One can make very precise measurements (using seconds, millimeters, and micrograms) for operating a machine tool making engine parts. And one can make precise measurements (using minutes, meters, and grams) for operating a facility such as a factory or a warehouse. But what level of precision is realistic when measuring operations across an entire supply chain with many different kinds of vehicles moving scores of products between facilities spread out across a region or around the world?
Is it possible to measure the exact weight of every product in a supply chain? What if the products are delivered in shipping containers loaded with a similar mix of items, but not the exact same mix of items in every container? Is it possible to measure the precise length of a delivery route? When people talk about the distance between two facilities do they mean the distance from one facility’s loading dock to the other facility’s loading dock, or is it the distance from the front door of one facility to the other? Is it realistic to attempt to measure supply chain operations in minutes, meters and grams, or is it better to go with hours, kilometers, and kilograms (or maybe just days and tons)?
Useful Levels of Precision in Supply Chain Models
SCM Globe measures route distances based on how closely the calculated route lines actually follow real roads. The screenshot below shows blue route lines following the real roads. They follow closely — but not exactly (we do the best we can). Even two actual vehicles traveling on these roads would record slightly different route distances due to things such as swerving within their lanes or the turning radius of the turns they make. Potential distance errors from close, but not exact, route lines can add up to a kilometer or two on a short route, and much more on a longer route, especially if there are lots of twists and turns on the route. So route distances are always approximations.
Vehicle speeds are also approximations. When a truck departs, will it always travel at exactly 90 kilometers per hour? What if there is a traffic jam or the truck has engine problems? What about the time it takes to drop off or pick up products at facilities on the route?

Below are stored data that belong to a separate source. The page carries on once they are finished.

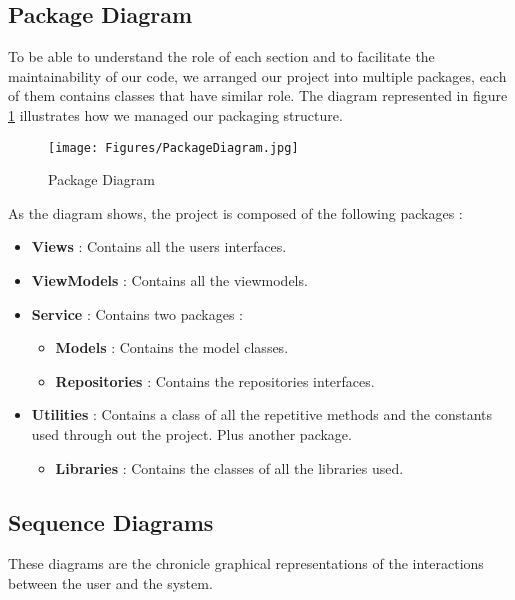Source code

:\subsection{Package Diagram}
To be able to understand the role of each section and to facilitate the maintainability of our code, we arranged our project into multiple packages, each of them contains classes that have similar role. The diagram represented in figure \ref{fig:packaging} illustrates how we managed our packaging structure.
\begin{figure}[H]
\centering
\texttt{[image: Figures/PackageDiagram.jpg]}
\caption{Package Diagram}
\label{fig:packaging}
\end{figure}
As the diagram shows, the project is composed of the following packages :
\begin{itemize}
    \item \textbf{Views} : Contains all the users interfaces.
    \item \textbf{ViewModels} : Contains all the viewmodels.
    \item \textbf{Service} : Contains two packages : 
    \begin{itemize}
        \item \textbf{Models} : Contains the model classes.
        \item \textbf{Repositories} : Contains the repositories interfaces.
    \end{itemize}
    \item \textbf{Utilities} : Contains a class of all the repetitive methods and the constants used through out the project. Plus another package.
    \begin{itemize}
        \item \textbf{Libraries} : Contains the classes of all the libraries used.
    \end{itemize}
\end{itemize}
\subsection{Sequence Diagrams} 
These diagrams are the chronicle graphical representations of the interactions between the user and the system.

Specifying exact speeds down to the last kilometer per hour is not possible in the real world. So within a supply chain simulation truck speeds represent an estimated average speed over the route that includes the factors above. And for a ship on a journey across the ocean it’s speed too can only be an estimated average that includes many factors from wind and waves to storms and mechanical problems.
When setting the delay between departures for vehicles what does it mean for a truck to leave a factory at precisely 20.05 hours after it returned from its last delivery? Is that realistic? Will there be a manager with a stopwatch on the loading dock dispatching trucks at precisely the right moment? Setting the delay at 20 hours is much more realistic. Supply chain models should be defined at levels of detail that correspond to what is possible in the real world.
The pace of operations within individual facilities in a supply chain such as factories and warehouses are largely under the control of people operating those facilities. Managers can set speeds of assembly lines and define tight sequences of robotic operations, and maintain those speeds and sequences hour after hour, day after day. In contrast to this, the pace of operations in supply chains that exist out in the world, beyond the confines of individual facilities, are subject to impacts from hundreds of sources, many of which are hard to predict and often impossible to control. Realistic supply chain models must take this into account.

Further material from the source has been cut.